Top of SUPPLIED RECORDS
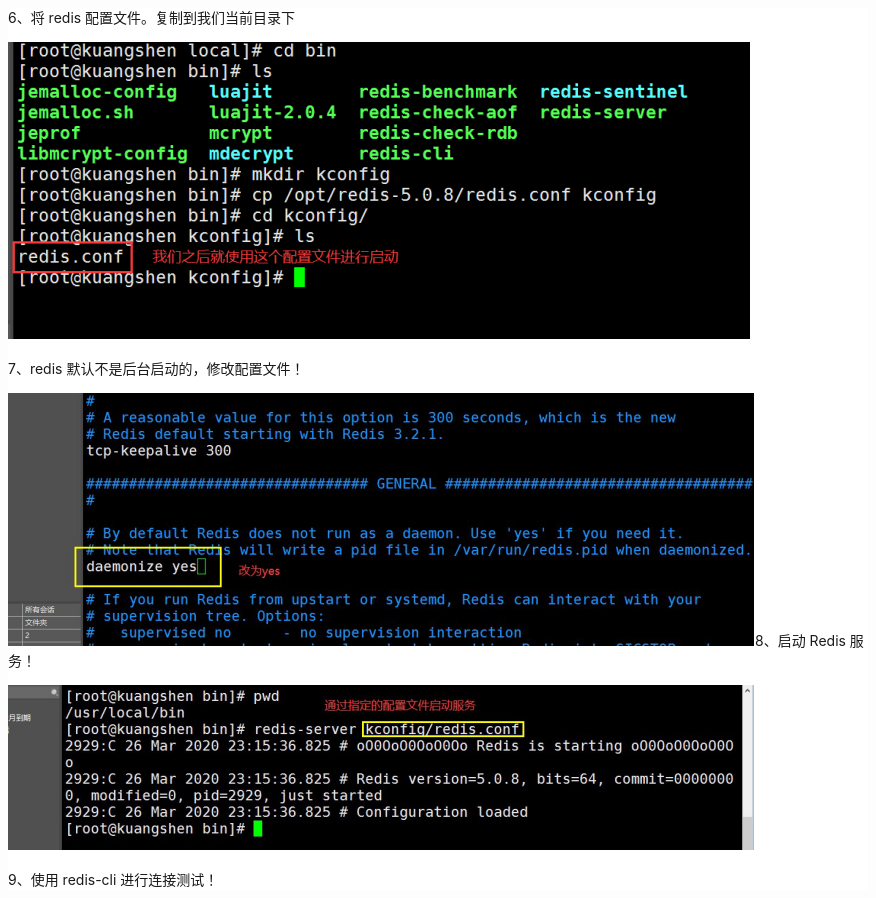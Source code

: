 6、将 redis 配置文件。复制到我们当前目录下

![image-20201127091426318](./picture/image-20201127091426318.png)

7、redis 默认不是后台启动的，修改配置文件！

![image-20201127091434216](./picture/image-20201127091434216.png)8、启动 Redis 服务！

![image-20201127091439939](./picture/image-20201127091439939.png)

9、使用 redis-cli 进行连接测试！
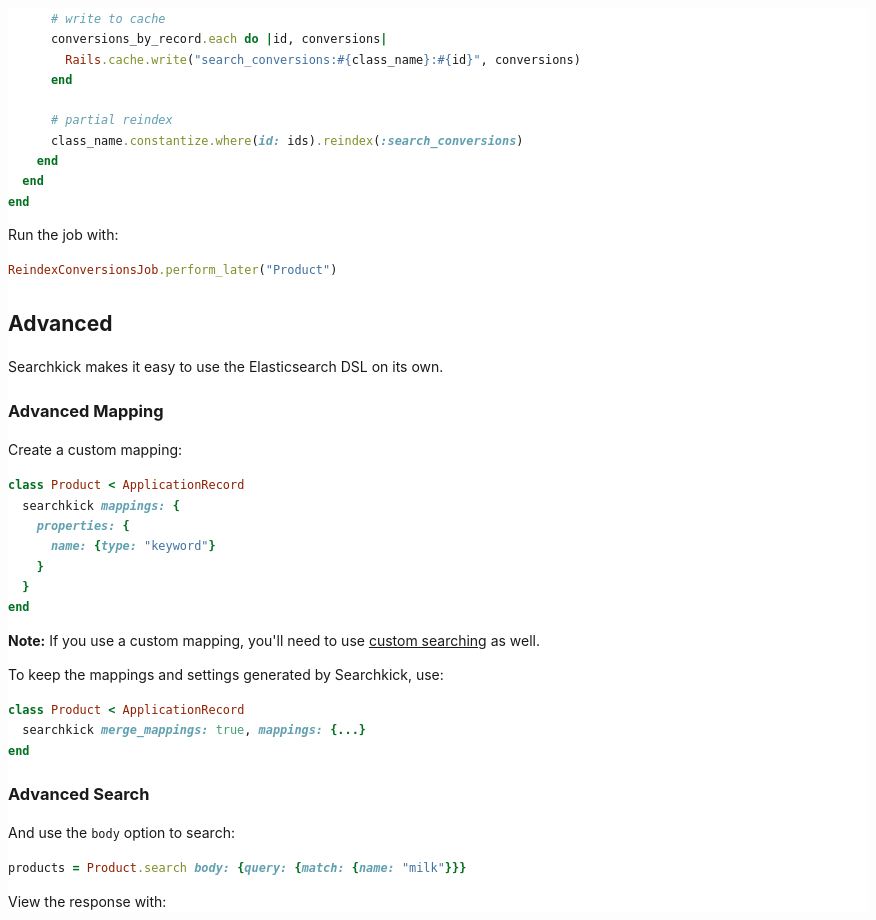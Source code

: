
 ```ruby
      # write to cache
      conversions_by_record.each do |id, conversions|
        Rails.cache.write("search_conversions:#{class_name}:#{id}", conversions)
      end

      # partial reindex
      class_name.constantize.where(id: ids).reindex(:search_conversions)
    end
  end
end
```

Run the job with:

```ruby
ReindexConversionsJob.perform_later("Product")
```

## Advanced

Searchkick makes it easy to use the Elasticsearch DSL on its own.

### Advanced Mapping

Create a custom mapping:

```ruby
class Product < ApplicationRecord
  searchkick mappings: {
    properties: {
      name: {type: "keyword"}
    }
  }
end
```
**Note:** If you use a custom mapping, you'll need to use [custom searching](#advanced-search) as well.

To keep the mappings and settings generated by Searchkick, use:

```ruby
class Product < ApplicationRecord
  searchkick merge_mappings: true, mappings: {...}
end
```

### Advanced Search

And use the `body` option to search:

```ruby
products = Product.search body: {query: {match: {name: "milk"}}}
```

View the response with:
Bottom of SUPPLIED RECORDS
* ACTION ITEM
Nothing but the lines from the one with "Create a custom" through the final line of the records above should appear, each copied exactly.

* COMPLETED TASK
Create a custom mapping:

```ruby
class Product < ApplicationRecord
  searchkick mappings: {
    properties: {
      name: {type: "keyword"}
    }
  }
end
```
**Note:** If you use a custom mapping, you'll need to use [custom searching](#advanced-search) as well.

To keep the mappings and settings generated by Searchkick, use:

```ruby
class Product < ApplicationRecord
  searchkick merge_mappings: true, mappings: {...}
end
```

### Advanced Search

And use the `body` option to search:

```ruby
products = Product.search body: {query: {match: {name: "milk"}}}
```

View the response with:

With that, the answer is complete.